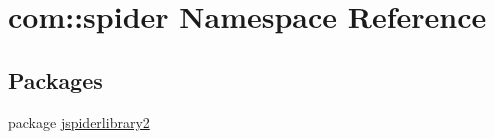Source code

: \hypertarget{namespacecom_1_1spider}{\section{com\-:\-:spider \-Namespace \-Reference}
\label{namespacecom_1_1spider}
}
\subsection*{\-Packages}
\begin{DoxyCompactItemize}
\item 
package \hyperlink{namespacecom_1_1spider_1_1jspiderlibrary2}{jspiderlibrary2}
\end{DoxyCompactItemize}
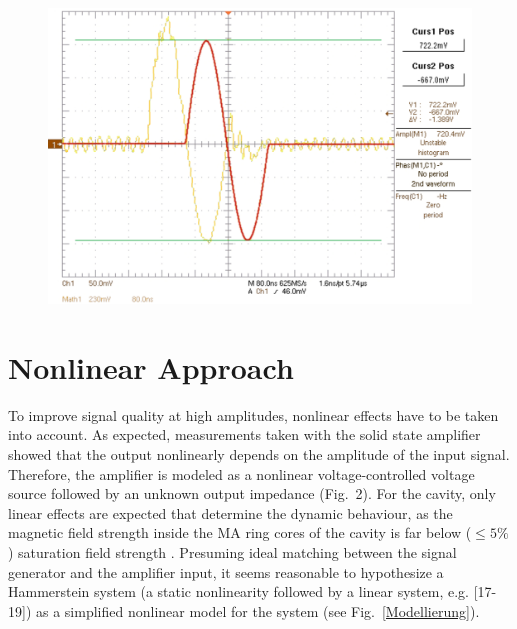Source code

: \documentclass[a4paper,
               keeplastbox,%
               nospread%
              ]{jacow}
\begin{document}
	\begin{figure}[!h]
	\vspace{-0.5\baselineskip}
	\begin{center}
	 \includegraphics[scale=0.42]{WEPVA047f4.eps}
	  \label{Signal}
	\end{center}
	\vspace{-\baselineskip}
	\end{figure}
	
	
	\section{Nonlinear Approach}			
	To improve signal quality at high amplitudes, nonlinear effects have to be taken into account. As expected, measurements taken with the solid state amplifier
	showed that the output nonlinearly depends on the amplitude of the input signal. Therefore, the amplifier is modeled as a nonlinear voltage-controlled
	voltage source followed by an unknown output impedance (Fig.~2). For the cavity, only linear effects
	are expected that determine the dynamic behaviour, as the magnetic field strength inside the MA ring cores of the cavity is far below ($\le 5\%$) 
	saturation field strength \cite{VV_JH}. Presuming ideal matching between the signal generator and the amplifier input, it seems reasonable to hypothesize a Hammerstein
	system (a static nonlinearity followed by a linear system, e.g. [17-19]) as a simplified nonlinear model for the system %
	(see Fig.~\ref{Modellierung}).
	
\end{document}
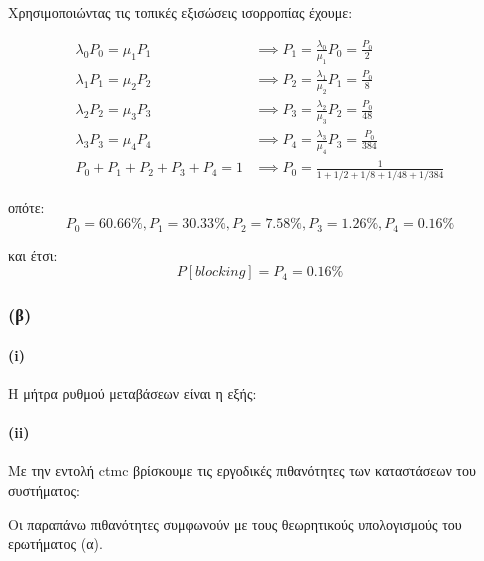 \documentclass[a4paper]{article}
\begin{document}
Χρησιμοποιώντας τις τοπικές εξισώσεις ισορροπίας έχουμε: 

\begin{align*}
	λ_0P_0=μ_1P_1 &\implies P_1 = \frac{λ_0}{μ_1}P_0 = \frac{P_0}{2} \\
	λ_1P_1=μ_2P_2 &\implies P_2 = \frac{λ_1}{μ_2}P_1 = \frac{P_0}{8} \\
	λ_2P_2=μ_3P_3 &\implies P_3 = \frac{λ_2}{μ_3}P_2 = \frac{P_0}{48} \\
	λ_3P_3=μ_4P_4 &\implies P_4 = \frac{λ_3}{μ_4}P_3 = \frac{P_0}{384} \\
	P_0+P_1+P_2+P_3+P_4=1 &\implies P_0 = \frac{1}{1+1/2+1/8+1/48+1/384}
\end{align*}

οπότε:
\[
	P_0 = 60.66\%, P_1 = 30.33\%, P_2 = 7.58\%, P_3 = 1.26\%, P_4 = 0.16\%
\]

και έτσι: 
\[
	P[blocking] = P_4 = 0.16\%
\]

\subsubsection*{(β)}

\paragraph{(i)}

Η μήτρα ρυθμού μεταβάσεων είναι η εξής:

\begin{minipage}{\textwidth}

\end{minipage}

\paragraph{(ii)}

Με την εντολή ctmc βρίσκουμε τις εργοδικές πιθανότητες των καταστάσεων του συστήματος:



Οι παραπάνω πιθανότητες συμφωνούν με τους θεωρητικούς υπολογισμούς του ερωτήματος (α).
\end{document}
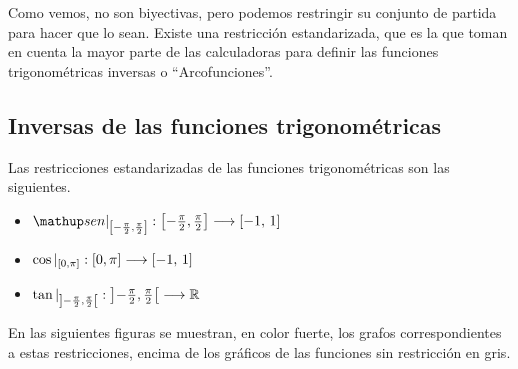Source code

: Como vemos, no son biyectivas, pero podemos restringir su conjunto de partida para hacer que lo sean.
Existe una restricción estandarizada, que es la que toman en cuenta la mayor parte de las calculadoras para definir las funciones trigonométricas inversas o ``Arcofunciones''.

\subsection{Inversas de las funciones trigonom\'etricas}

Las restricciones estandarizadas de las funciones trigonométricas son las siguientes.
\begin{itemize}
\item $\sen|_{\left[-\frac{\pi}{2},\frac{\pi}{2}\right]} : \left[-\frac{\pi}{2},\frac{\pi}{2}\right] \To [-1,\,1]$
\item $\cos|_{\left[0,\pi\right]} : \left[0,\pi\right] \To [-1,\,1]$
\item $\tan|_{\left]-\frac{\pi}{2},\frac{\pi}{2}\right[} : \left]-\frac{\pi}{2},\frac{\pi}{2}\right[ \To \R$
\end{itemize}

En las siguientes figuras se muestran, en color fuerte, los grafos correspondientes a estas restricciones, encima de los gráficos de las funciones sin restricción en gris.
______
DIRECTIONS FOR THIS TASK
Pictures are to be left out. Everything else in the records must be written out exactly.

RESPONSE
Source code

: \hypertarget{namespacecom_1_1spider}{\section{com\-:\-:spider \-Namespace \-Reference}
\label{namespacecom_1_1spider}
}
\subsection*{\-Packages}
\begin{DoxyCompactItemize}
\item 
package \hyperlink{namespacecom_1_1spider_1_1jspiderlibrary2}{jspiderlibrary2}
\end{DoxyCompactItemize}
Source code

: \documentclass[a4paper,
               keeplastbox,%
               nospread%
              ]{jacow}
\begin{document}
	\begin{figure}[!h]
	\vspace{-0.5\baselineskip}
	\begin{center}
	 \includegraphics[scale=0.42]{WEPVA047f4.eps}
	  \label{Signal}
	\end{center}
	\vspace{-\baselineskip}
	\end{figure}
	
	
	\section{Nonlinear Approach}			
	To improve signal quality at high amplitudes, nonlinear effects have to be taken into account. As expected, measurements taken with the solid state amplifier
	showed that the output nonlinearly depends on the amplitude of the input signal. Therefore, the amplifier is modeled as a nonlinear voltage-controlled
	voltage source followed by an unknown output impedance (Fig.~2). For the cavity, only linear effects
	are expected that determine the dynamic behaviour, as the magnetic field strength inside the MA ring cores of the cavity is far below ($\le 5\%$) 
	saturation field strength \cite{VV_JH}. Presuming ideal matching between the signal generator and the amplifier input, it seems reasonable to hypothesize a Hammerstein
	system (a static nonlinearity followed by a linear system, e.g. [17-19]) as a simplified nonlinear model for the system %
	(see Fig.~\ref{Modellierung}).
	
\end{document}
 \documentclass[a4paper]{article}
\begin{document}
Χρησιμοποιώντας τις τοπικές εξισώσεις ισορροπίας έχουμε: 

\begin{align*}
	λ_0P_0=μ_1P_1 &\implies P_1 = \frac{λ_0}{μ_1}P_0 = \frac{P_0}{2} \\
	λ_1P_1=μ_2P_2 &\implies P_2 = \frac{λ_1}{μ_2}P_1 = \frac{P_0}{8} \\
	λ_2P_2=μ_3P_3 &\implies P_3 = \frac{λ_2}{μ_3}P_2 = \frac{P_0}{48} \\
	λ_3P_3=μ_4P_4 &\implies P_4 = \frac{λ_3}{μ_4}P_3 = \frac{P_0}{384} \\
	P_0+P_1+P_2+P_3+P_4=1 &\implies P_0 = \frac{1}{1+1/2+1/8+1/48+1/384}
\end{align*}

οπότε:
\[
	P_0 = 60.66\%, P_1 = 30.33\%, P_2 = 7.58\%, P_3 = 1.26\%, P_4 = 0.16\%
\]

και έτσι: 
\[
	P[blocking] = P_4 = 0.16\%
\]

\subsubsection*{(β)}

\paragraph{(i)}

Η μήτρα ρυθμού μεταβάσεων είναι η εξής:

\begin{minipage}{\textwidth}

\end{minipage}

\paragraph{(ii)}

Με την εντολή ctmc βρίσκουμε τις εργοδικές πιθανότητες των καταστάσεων του συστήματος:



Οι παραπάνω πιθανότητες συμφωνούν με τους θεωρητικούς υπολογισμούς του ερωτήματος (α).
\end{document}
Source code

: Como vemos, no son biyectivas, pero podemos restringir su conjunto de partida para hacer que lo sean.
Existe una restricción estandarizada, que es la que toman en cuenta la mayor parte de las calculadoras para definir las funciones trigonométricas inversas o ``Arcofunciones''.

\subsection{Inversas de las funciones trigonom\'etricas}

Las restricciones estandarizadas de las funciones trigonométricas son las siguientes.
\begin{itemize}
\item $\sen|_{\left[-\frac{\pi}{2},\frac{\pi}{2}\right]} : \left[-\frac{\pi}{2},\frac{\pi}{2}\right] \To [-1,\,1]$
\item $\cos|_{\left[0,\pi\right]} : \left[0,\pi\right] \To [-1,\,1]$
\item $\tan|_{\left]-\frac{\pi}{2},\frac{\pi}{2}\right[} : \left]-\frac{\pi}{2},\frac{\pi}{2}\right[ \To \R$
\end{itemize}

En las siguientes figuras se muestran, en color fuerte, los grafos correspondientes a estas restricciones, encima de los gráficos de las funciones sin restricción en gris.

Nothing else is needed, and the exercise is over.